* To do *
Go through the records and extract every line with the word "Hence".

Task input section start

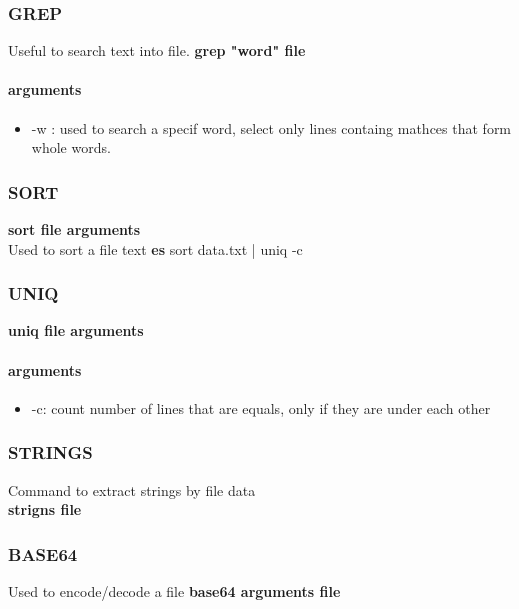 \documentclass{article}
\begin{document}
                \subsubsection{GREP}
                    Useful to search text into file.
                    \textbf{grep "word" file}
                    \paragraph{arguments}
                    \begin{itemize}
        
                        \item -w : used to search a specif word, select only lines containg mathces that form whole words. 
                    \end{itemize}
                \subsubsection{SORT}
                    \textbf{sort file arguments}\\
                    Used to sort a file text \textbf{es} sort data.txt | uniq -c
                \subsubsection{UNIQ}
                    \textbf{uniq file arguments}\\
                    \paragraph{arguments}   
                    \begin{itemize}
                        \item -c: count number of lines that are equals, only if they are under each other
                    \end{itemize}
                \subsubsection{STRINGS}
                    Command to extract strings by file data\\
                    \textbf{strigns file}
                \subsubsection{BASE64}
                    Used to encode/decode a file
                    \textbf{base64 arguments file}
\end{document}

Task input section end
Task input section start

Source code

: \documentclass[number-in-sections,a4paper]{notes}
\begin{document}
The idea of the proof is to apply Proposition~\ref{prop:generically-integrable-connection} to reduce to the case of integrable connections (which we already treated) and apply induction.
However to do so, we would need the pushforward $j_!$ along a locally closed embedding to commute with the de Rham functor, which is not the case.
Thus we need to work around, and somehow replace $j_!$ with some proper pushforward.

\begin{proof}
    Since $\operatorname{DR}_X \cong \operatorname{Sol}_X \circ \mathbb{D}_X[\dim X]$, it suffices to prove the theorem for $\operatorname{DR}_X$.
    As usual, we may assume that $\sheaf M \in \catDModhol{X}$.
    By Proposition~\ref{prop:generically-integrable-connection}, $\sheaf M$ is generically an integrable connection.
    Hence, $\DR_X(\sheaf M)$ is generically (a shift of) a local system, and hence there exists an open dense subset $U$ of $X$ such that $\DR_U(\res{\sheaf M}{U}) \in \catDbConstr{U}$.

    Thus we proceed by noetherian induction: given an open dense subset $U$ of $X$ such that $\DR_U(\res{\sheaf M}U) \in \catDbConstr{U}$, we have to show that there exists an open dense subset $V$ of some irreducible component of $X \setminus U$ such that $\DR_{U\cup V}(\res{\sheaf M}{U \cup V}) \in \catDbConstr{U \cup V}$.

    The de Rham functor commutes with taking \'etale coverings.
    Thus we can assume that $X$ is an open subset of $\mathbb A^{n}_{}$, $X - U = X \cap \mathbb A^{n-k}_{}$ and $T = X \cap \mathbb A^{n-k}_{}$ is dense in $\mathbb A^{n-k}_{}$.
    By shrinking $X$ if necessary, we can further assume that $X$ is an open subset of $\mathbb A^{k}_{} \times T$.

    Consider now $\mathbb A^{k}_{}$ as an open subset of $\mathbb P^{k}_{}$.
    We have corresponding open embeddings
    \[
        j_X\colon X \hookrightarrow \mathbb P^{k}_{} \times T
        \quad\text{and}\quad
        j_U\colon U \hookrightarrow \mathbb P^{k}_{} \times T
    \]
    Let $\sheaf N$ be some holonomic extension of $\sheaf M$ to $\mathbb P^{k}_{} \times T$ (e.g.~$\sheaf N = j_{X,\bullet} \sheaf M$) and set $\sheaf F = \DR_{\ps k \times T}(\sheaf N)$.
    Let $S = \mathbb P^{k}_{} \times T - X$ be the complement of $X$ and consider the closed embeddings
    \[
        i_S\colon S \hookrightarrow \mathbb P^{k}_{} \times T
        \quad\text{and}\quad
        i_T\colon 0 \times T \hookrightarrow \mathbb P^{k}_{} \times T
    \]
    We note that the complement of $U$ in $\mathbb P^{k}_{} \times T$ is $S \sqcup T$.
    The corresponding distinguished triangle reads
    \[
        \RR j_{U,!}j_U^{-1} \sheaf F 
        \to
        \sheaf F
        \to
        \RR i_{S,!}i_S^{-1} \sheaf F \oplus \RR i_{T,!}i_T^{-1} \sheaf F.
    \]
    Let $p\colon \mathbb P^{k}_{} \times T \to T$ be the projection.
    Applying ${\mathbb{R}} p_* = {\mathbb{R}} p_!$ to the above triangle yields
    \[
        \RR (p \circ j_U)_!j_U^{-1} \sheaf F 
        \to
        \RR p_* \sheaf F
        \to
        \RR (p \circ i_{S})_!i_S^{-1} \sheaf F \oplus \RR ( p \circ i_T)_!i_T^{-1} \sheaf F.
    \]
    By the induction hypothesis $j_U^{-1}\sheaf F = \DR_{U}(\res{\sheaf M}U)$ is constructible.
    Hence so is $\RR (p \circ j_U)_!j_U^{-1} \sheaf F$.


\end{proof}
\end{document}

Task input section end
Task input section start

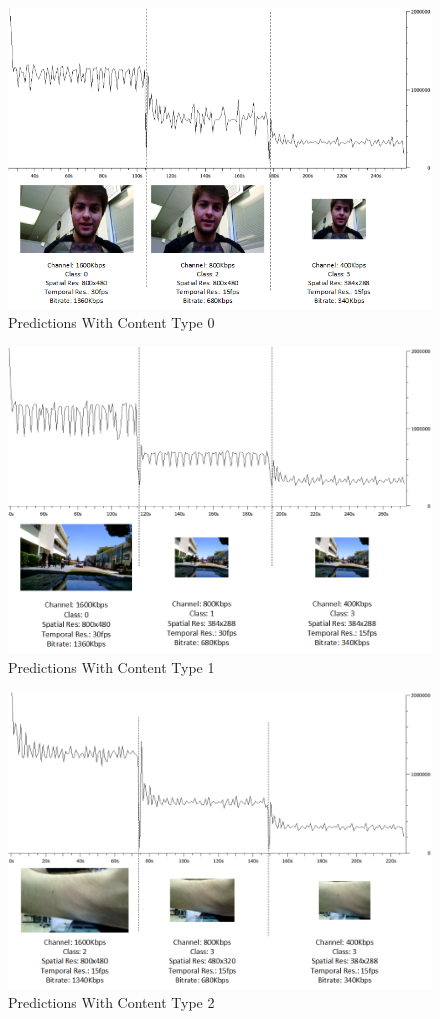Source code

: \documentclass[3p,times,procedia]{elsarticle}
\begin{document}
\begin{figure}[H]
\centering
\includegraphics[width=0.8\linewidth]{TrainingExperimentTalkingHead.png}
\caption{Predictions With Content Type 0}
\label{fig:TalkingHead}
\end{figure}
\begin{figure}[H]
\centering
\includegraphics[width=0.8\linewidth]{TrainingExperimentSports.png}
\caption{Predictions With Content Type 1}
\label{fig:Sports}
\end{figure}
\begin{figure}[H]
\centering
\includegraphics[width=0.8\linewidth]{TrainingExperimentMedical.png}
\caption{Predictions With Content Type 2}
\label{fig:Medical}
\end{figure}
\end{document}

Task input section end

* Response area *
    Hence, $\DR_X(\sheaf M)$ is generically (a shift of) a local system, and hence there exists an open dense subset $U$ of $X$ such that $\DR_U(\res{\sheaf M}{U}) \in \catDbConstr{U}$.
    Hence so is $\RR (p \circ j_U)_!j_U^{-1} \sheaf F$.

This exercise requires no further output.